A Theory of Programmer-Defined Effect Systems --
Daniel Marino and Todd Millstein, UCLA
Type-and-effect systems are a natural approach for statically
reasoning about a program's execution. In addition to their use in
tracking computational effects like memory manipulation and
exceptions, type-and-effect systems can be used to reason about a
variety of application-specific properties of interest.
Unfortunately, each type-and-effect system is typically implemented as
its own monolithic type system that hard-codes a particular kind of
effects along with rules to track and control those effects. Since
language designers and researchers cannot anticipate all the useful
kinds of type-and-effect systems, it is desirable to instead allow
*programmers* to easily define their own type-and-effect systems.
Toward this end, we have developed a theory
that extracts the common core of type-and-effect systems and is
parametric in the details which distinguish the various systems.
An "instantiation" of the formalism for a particular effect
discipline is achieved by defining two functions. We have
established a simple set of lemmas that these functions must
satisfy in order for the resulting effect system to satisfy
a standard notion of soundness. We have verified our results
by encoding the theory and metatheory in the Twelf
proof assistant in the context of a simple, imperative language.
In addition, Twelf's logic programming engine allows us to
actually "run" the formal rules that compose the static and dynamic
semantics, yielding a prototype implementation of a language
with user-defined, statically-checked effects.

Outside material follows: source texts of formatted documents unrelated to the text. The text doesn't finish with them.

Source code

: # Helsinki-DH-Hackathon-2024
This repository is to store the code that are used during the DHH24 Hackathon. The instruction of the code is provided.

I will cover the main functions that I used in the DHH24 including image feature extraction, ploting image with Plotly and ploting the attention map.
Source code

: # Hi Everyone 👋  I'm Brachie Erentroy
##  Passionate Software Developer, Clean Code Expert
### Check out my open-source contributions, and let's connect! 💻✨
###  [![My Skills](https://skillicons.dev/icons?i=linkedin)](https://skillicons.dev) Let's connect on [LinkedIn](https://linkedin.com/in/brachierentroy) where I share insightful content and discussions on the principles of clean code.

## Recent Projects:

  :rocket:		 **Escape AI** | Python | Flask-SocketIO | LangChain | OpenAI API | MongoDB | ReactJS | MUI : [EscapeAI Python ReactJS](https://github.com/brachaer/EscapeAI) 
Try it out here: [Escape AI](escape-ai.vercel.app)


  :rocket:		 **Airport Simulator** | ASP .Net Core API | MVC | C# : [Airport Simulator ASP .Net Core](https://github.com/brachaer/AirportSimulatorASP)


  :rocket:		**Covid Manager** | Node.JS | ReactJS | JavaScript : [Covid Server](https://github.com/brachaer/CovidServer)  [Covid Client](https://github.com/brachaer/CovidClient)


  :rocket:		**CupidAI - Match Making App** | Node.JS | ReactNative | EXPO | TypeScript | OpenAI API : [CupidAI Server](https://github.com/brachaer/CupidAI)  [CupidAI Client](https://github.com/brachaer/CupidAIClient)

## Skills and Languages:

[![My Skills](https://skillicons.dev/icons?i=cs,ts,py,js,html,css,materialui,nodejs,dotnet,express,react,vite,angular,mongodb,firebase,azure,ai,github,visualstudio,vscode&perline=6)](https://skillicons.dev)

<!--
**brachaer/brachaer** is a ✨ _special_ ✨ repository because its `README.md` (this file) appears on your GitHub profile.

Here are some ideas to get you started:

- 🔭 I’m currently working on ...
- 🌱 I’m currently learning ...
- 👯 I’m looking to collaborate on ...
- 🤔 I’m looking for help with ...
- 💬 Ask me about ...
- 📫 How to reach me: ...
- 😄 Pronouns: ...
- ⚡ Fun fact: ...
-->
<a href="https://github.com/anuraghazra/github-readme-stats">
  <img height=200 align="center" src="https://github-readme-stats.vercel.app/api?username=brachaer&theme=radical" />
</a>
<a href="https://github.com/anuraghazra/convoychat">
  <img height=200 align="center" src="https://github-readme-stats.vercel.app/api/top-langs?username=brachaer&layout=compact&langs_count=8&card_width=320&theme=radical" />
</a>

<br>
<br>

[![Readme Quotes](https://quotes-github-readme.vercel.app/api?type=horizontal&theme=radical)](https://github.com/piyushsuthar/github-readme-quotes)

A Semantic Approach to Multi-Language Systems --
Jacob Matthews,
University of Chicago
Software developers have long understood that real applications are
built out of components written in different languages. Connecting
these components presents both implementation-level challenges (such
as how to resolve differences in byte layouts or memory management
schemes) and semantic-level challenges (such as what a foreign
interface does to a language's type-safety or program-equivalence
properties). The question of how to resolve implementation-level
differences has been studied extensively. By contrast, researchers have
spent little time developing insight on how to reconcile semantic
differences. In this talk I introduce a simple technique for investigating
these semantic questions by giving operational semantics to
multi-language systems in terms of the operational semantics of their
constituent languages.
Smarter Garbage Collection with Simplifiers -- Melissa O'Neill, Harvey
Mudd College
This talk introduces a method for providing lightweight daemons,
called simplifiers, that attach themselves to program data. If a data item
has a simplifier, the simplifier may be run automatically from time to
time, seeking an opportunity to ``simplify'' the object in some way that
improves the program's time or space performance. Tracing garbage
collectors can both support the simplifier abstraction and benefit from it.

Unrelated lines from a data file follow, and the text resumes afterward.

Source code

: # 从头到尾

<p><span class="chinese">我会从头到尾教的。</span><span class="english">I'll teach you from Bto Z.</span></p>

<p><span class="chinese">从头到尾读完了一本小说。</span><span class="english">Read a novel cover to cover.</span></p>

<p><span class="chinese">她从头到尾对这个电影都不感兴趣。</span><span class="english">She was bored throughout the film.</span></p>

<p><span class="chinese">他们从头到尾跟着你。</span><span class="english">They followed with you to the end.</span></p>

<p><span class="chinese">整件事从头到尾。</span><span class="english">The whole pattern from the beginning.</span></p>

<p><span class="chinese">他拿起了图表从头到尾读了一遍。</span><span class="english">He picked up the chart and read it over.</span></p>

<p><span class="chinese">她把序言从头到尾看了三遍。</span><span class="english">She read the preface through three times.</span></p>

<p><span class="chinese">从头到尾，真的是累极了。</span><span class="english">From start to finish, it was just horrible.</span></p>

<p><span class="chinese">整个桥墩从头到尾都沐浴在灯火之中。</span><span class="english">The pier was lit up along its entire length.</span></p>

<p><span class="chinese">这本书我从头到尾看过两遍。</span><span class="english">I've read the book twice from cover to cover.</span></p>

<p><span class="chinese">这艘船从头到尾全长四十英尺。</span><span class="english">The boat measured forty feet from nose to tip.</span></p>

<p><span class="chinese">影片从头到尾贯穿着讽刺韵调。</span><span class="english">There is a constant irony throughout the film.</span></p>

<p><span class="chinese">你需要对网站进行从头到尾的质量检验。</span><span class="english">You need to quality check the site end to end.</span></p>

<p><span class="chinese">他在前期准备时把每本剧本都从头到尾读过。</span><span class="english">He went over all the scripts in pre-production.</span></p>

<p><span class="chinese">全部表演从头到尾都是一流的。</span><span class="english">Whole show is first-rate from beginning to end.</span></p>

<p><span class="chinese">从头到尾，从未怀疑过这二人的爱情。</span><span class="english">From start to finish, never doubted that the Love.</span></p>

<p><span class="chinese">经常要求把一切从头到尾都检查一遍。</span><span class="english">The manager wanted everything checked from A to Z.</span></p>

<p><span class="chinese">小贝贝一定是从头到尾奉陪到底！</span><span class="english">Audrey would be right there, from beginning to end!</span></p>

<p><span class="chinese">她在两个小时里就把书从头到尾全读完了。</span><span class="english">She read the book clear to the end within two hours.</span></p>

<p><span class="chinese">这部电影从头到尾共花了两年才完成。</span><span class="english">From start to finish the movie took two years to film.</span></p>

Because tracing collectors traverse program data structures, they can
trigger simplifiers as part of the tracing process. Simplifiers can aid
efficient collection by simplifying objects before they are traced, thereby
eliminating some data that would otherwise have been traced and saved by
the collector. Performance data shows that appropriately chosen
simplifiers can lead to tangible space and speed benefits in practice.
All participants are invited to stay for the light display associated
with the James Turrell Skyspace, "Dividing the Light", in the Edmunds
courtyard. The show begins at sunset and continues for roughly 45 minutes,
though you can stay for as much or little as you wish.